Make an exact copy, from the records below, of the lines from the line containing "1865~г. был зачислен" to the line containing "Le compte en", both lines included, excluding pictures.

Pictures paired with source code
------------------------------

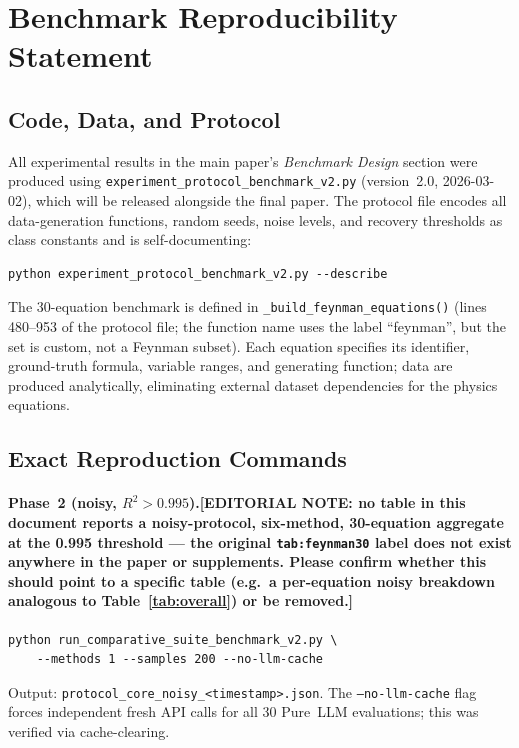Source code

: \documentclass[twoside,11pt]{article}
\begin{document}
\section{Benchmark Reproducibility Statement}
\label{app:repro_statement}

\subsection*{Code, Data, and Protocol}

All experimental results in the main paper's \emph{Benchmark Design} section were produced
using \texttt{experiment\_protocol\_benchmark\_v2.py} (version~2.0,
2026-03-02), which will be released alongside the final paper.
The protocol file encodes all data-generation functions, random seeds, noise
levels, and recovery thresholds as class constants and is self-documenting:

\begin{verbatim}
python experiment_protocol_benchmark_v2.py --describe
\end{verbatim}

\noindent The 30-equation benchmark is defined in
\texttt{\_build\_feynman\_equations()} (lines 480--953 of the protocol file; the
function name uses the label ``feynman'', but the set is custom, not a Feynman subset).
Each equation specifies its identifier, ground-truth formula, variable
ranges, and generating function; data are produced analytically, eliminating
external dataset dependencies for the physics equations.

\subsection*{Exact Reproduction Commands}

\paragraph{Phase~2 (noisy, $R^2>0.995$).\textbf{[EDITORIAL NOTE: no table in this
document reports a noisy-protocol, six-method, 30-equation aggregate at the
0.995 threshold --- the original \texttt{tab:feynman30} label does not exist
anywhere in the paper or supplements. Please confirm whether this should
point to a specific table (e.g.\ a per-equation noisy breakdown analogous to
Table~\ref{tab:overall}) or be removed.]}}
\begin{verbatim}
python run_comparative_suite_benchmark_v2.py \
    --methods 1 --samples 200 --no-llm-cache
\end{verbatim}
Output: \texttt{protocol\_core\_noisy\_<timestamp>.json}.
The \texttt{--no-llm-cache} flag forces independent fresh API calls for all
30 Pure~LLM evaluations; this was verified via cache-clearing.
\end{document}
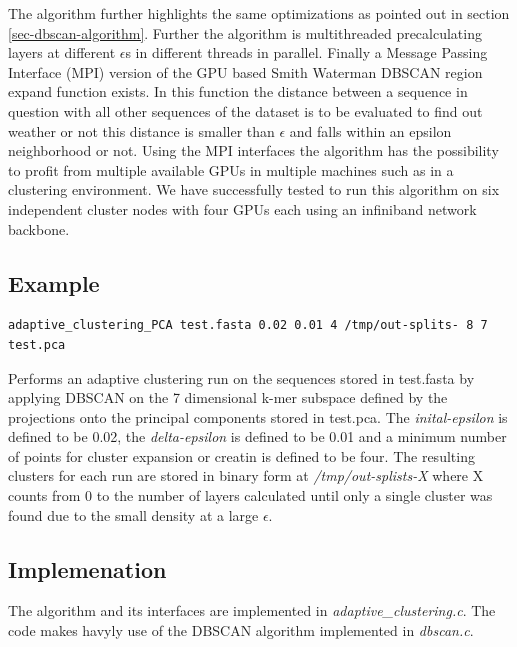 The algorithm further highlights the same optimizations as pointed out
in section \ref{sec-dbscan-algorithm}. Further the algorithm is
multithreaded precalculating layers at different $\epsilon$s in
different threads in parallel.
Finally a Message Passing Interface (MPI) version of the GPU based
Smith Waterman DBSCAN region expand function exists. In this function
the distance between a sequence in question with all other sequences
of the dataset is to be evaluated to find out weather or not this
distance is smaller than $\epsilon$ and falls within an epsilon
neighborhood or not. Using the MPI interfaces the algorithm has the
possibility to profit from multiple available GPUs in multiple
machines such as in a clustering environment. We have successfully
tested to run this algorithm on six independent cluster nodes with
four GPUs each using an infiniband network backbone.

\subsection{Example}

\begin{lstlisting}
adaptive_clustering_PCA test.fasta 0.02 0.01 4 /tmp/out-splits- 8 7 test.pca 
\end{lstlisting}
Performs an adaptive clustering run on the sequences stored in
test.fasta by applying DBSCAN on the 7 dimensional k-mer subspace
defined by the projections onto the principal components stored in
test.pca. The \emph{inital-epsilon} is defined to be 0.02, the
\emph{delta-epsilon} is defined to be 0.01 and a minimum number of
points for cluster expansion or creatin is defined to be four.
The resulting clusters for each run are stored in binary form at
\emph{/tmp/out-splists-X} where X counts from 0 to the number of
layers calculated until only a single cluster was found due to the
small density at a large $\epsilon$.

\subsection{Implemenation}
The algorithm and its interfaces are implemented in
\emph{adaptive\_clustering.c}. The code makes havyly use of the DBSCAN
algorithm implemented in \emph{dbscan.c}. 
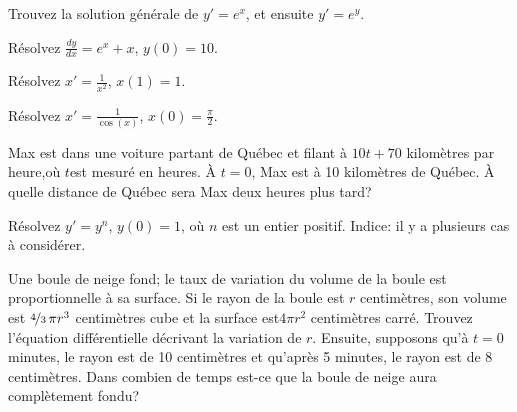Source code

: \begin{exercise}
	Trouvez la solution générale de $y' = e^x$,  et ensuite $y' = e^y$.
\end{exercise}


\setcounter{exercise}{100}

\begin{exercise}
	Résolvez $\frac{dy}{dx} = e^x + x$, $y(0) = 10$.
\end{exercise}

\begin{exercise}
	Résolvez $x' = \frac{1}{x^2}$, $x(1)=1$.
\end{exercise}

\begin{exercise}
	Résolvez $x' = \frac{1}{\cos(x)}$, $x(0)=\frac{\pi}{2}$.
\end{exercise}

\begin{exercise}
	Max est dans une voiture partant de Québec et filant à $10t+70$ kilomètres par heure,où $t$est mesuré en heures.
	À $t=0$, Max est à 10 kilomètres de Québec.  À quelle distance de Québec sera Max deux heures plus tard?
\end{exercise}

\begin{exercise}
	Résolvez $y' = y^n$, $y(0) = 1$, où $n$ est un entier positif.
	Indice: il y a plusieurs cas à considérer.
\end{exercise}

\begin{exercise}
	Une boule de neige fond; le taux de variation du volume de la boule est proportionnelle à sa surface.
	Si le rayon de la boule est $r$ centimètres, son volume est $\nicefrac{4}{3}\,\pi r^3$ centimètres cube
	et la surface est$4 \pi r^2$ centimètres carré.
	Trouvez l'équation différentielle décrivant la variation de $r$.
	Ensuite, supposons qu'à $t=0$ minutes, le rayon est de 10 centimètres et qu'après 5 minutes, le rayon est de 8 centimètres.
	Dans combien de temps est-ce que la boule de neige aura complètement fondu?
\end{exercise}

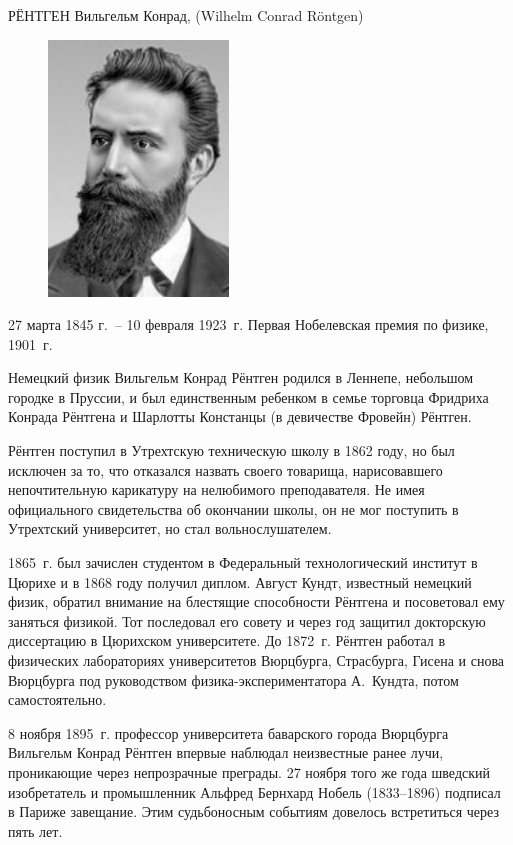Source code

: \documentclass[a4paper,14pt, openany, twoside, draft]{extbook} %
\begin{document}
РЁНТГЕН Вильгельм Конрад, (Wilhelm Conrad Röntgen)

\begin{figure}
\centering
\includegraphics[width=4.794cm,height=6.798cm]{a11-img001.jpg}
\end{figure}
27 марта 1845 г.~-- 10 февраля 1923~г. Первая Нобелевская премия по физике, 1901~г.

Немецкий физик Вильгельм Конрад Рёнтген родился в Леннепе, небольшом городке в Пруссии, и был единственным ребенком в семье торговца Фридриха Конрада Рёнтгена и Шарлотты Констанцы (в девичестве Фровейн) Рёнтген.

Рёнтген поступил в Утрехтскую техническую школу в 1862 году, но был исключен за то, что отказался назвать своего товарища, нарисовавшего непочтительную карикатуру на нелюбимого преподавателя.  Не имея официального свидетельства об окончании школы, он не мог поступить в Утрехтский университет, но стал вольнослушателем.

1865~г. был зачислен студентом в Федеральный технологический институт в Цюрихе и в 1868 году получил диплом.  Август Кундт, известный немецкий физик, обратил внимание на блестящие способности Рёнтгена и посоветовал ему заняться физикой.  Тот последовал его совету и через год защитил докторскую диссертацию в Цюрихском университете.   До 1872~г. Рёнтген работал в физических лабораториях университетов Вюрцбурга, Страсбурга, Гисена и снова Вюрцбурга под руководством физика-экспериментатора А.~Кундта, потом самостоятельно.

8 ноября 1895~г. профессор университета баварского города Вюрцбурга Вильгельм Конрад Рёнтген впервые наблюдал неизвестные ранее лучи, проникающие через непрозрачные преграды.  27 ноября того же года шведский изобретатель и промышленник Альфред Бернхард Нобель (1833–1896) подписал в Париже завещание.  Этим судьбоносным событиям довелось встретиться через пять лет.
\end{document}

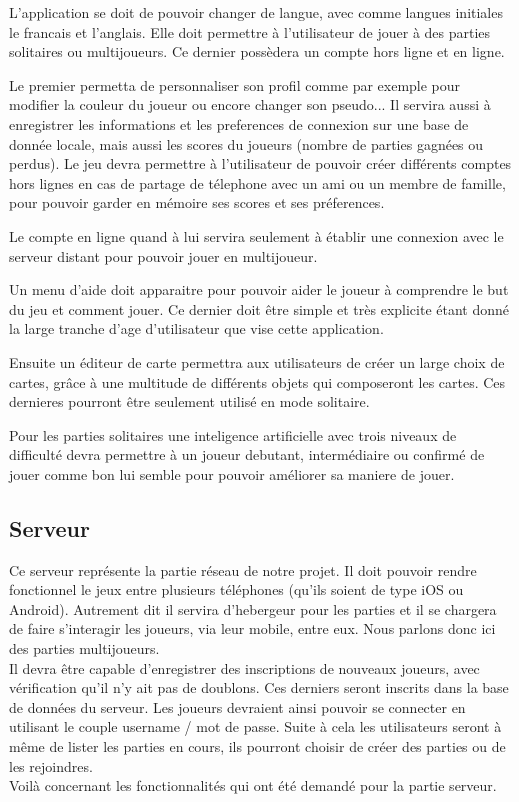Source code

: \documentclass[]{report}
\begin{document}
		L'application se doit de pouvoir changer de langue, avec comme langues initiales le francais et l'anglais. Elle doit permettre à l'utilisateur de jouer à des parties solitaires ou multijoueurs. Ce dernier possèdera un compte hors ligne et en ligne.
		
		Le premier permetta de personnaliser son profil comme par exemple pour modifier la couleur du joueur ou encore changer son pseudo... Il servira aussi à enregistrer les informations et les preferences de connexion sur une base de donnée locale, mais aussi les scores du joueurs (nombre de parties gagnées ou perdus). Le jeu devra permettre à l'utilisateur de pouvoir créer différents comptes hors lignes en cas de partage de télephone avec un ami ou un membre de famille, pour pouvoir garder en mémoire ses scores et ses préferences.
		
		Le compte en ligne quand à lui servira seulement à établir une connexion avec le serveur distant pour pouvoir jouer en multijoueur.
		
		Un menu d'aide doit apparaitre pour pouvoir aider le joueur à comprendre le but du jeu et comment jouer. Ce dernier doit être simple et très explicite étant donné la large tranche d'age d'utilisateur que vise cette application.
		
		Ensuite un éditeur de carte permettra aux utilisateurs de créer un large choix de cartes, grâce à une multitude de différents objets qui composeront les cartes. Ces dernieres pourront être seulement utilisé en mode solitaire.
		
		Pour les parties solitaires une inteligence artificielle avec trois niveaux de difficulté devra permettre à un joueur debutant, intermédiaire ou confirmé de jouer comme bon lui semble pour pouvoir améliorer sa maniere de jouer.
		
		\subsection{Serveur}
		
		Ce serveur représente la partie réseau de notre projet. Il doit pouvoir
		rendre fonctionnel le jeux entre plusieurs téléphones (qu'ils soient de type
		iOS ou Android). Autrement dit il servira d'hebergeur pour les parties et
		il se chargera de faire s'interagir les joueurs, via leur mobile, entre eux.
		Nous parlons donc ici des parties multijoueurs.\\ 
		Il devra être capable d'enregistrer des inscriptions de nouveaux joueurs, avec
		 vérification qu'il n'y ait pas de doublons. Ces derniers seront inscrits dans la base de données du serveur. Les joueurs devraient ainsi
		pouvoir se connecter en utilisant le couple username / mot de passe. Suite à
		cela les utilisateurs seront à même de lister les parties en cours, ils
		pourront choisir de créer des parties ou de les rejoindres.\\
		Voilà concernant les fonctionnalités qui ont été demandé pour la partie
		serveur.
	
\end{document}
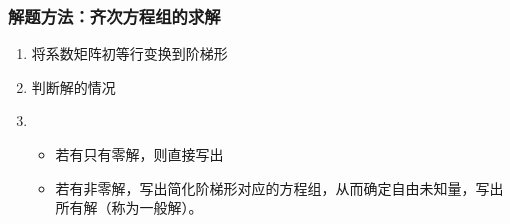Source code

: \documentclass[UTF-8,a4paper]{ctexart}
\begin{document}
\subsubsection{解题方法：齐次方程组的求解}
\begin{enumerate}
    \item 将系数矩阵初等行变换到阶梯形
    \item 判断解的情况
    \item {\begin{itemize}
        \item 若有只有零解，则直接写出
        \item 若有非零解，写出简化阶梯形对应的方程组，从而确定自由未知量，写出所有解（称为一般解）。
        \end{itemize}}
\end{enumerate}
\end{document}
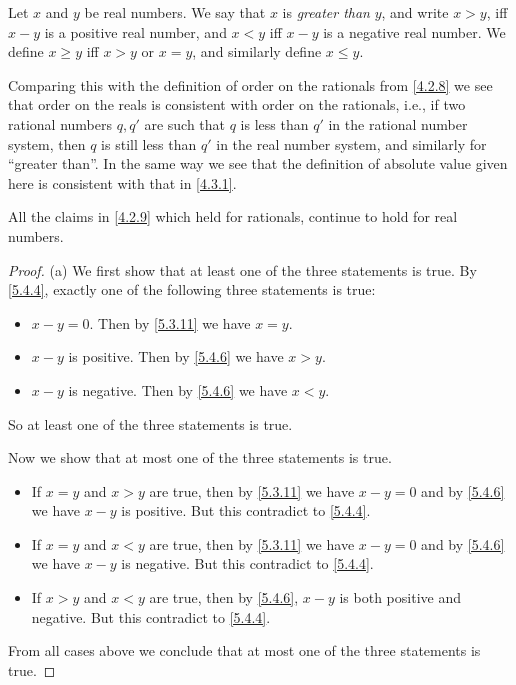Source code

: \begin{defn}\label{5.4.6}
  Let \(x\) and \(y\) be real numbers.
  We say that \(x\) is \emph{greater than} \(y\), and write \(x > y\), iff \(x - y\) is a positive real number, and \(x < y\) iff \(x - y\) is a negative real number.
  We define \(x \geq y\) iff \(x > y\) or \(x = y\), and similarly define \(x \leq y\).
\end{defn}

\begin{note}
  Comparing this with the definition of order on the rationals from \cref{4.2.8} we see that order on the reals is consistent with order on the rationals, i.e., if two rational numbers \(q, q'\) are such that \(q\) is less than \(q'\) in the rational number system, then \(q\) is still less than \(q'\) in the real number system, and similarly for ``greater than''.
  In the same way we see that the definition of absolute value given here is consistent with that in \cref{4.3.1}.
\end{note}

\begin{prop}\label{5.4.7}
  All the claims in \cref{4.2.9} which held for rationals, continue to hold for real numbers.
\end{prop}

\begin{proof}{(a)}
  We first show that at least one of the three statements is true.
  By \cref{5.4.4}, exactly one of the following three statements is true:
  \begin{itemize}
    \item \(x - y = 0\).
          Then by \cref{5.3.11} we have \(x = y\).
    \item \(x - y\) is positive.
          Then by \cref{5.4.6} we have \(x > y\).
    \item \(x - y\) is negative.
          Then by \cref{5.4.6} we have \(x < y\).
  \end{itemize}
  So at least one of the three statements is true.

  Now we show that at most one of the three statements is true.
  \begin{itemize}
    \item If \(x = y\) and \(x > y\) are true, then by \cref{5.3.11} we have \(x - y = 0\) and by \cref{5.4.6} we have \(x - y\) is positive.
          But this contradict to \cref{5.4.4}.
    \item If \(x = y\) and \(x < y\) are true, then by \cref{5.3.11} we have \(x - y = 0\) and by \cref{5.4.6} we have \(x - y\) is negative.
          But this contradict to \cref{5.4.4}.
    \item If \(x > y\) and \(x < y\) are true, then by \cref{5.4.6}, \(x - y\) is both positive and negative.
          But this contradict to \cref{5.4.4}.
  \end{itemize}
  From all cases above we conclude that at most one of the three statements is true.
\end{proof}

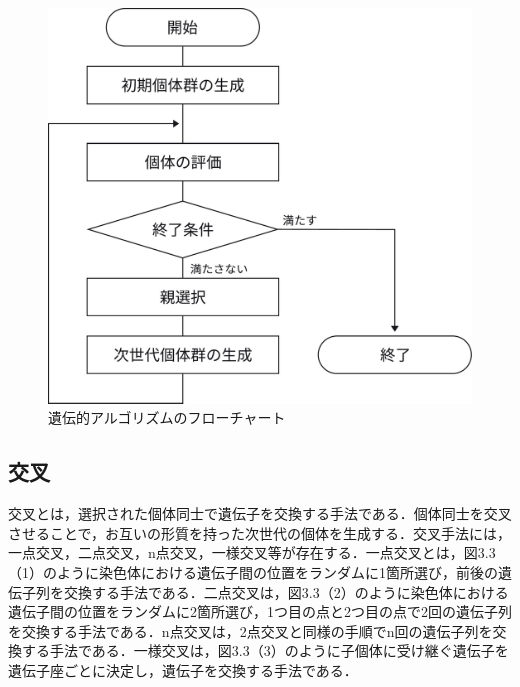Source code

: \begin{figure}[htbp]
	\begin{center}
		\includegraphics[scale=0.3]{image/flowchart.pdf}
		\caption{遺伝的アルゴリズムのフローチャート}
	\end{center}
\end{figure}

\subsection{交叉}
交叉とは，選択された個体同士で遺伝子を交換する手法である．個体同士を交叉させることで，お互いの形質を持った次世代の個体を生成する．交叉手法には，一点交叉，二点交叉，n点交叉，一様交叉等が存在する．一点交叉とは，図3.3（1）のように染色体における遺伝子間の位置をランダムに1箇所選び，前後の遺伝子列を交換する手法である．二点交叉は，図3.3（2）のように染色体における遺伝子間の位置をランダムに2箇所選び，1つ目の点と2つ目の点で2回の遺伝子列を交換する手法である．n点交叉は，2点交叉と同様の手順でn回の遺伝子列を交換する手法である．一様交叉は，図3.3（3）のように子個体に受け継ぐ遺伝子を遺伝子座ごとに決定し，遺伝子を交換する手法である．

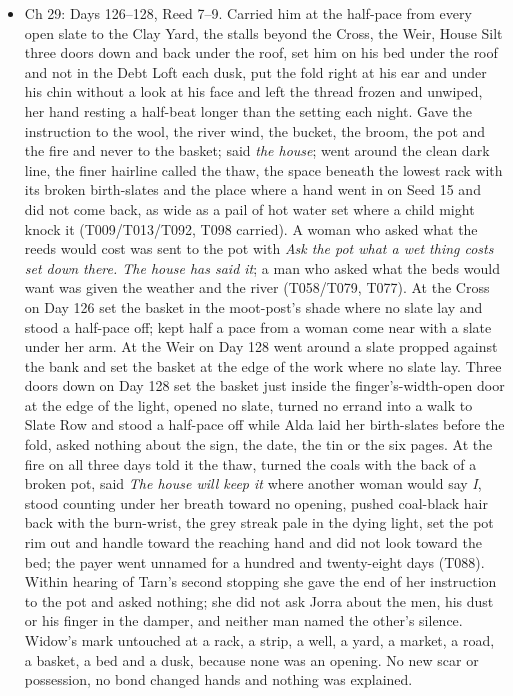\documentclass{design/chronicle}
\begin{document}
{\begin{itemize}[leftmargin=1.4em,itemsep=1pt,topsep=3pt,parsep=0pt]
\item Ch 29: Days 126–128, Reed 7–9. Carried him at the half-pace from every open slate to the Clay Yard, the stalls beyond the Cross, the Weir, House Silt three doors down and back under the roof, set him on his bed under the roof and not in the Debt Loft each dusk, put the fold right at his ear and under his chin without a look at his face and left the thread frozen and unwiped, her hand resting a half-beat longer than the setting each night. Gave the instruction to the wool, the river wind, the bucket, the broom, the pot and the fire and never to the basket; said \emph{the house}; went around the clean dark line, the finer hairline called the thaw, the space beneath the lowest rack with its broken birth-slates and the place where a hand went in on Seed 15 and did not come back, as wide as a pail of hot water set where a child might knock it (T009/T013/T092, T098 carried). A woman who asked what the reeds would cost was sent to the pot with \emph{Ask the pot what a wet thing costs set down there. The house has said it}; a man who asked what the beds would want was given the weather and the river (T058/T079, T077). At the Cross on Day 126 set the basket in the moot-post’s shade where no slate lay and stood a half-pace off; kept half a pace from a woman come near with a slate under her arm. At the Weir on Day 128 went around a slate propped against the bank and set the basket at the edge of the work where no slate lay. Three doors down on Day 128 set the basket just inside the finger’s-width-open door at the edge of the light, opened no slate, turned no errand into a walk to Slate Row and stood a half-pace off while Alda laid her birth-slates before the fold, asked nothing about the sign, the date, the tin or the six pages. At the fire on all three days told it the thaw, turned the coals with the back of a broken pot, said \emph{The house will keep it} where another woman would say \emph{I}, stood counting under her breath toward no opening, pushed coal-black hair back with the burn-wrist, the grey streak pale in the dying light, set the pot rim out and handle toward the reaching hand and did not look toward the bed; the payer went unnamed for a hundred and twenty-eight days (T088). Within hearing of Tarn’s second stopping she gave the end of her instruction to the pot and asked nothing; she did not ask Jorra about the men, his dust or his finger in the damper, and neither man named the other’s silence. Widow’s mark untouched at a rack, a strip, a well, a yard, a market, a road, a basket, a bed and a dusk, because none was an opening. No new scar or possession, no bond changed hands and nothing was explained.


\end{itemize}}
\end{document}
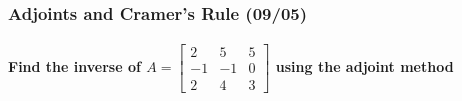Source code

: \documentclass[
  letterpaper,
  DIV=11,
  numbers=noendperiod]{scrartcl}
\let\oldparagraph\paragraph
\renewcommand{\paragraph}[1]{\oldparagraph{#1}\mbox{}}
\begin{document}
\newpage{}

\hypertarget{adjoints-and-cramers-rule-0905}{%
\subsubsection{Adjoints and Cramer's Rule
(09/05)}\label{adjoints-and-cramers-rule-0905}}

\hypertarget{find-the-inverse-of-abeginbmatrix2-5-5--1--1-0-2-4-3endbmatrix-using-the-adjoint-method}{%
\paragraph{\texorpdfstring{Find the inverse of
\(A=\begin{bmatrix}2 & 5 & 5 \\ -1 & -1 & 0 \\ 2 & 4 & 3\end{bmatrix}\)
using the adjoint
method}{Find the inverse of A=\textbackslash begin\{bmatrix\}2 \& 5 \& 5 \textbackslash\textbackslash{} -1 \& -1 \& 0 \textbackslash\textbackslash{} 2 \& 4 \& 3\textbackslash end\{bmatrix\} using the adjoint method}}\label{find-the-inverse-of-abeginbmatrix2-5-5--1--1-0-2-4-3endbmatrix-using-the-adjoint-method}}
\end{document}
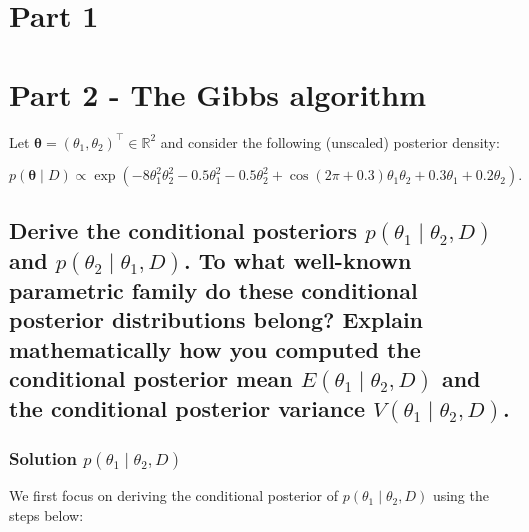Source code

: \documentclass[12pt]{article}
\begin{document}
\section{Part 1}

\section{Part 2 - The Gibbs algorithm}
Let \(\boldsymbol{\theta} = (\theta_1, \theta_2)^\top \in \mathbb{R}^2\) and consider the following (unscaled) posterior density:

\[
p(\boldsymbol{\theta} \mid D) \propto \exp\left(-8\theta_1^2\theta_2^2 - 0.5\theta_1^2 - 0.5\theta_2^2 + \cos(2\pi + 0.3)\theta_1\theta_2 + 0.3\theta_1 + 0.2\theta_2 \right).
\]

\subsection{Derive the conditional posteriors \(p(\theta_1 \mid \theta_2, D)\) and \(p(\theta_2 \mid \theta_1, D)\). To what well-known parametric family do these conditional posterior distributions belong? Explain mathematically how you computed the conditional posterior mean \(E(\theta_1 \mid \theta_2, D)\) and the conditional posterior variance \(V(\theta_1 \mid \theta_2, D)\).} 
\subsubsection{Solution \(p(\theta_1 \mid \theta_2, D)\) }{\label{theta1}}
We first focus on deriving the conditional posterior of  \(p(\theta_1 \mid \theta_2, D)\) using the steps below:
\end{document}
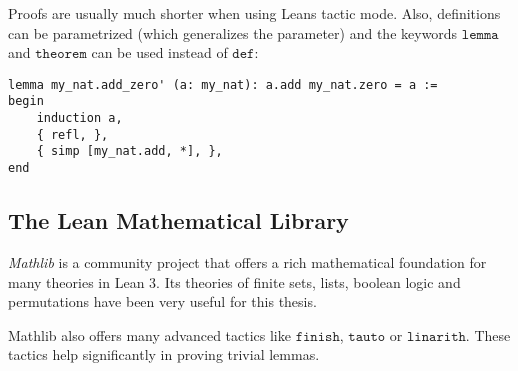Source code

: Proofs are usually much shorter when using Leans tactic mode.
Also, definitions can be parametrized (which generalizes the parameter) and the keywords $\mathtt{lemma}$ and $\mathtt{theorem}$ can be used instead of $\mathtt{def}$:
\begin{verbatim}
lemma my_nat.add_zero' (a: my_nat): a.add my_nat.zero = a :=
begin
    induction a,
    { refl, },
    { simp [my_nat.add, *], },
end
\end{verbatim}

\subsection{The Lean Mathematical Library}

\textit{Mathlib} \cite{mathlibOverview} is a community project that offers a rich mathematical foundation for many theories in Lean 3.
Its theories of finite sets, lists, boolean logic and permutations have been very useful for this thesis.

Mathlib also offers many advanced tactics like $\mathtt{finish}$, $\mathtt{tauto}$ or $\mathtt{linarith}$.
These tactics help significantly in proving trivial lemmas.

------------------------------

Final answer:
1865~г. был зачислен студентом в Федеральный технологический институт в Цюрихе и в 1868 году получил диплом.  Август Кундт, известный немецкий физик, обратил внимание на блестящие способности Рёнтгена и посоветовал ему заняться физикой.  Тот последовал его совету и через год защитил докторскую диссертацию в Цюрихском университете.   До 1872~г. Рёнтген работал в физических лабораториях университетов Вюрцбурга, Страсбурга, Гисена и снова Вюрцбурга под руководством физика-экспериментатора А.~Кундта, потом самостоятельно.

8 ноября 1895~г. профессор университета баварского города Вюрцбурга Вильгельм Конрад Рёнтген впервые наблюдал неизвестные ранее лучи, проникающие через непрозрачные преграды.  27 ноября того же года шведский изобретатель и промышленник Альфред Бернхард Нобель (1833–1896) подписал в Париже завещание.  Этим судьбоносным событиям довелось встретиться через пять лет.
\end{document}

Source code

: \documentclass[]{report}
\begin{document}
		L'application se doit de pouvoir changer de langue, avec comme langues initiales le francais et l'anglais. Elle doit permettre à l'utilisateur de jouer à des parties solitaires ou multijoueurs. Ce dernier possèdera un compte hors ligne et en ligne.
		
		Le premier permetta de personnaliser son profil comme par exemple pour modifier la couleur du joueur ou encore changer son pseudo... Il servira aussi à enregistrer les informations et les preferences de connexion sur une base de donnée locale, mais aussi les scores du joueurs (nombre de parties gagnées ou perdus). Le jeu devra permettre à l'utilisateur de pouvoir créer différents comptes hors lignes en cas de partage de télephone avec un ami ou un membre de famille, pour pouvoir garder en mémoire ses scores et ses préferences.
		
		Le compte en ligne quand à lui servira seulement à établir une connexion avec le serveur distant pour pouvoir jouer en multijoueur.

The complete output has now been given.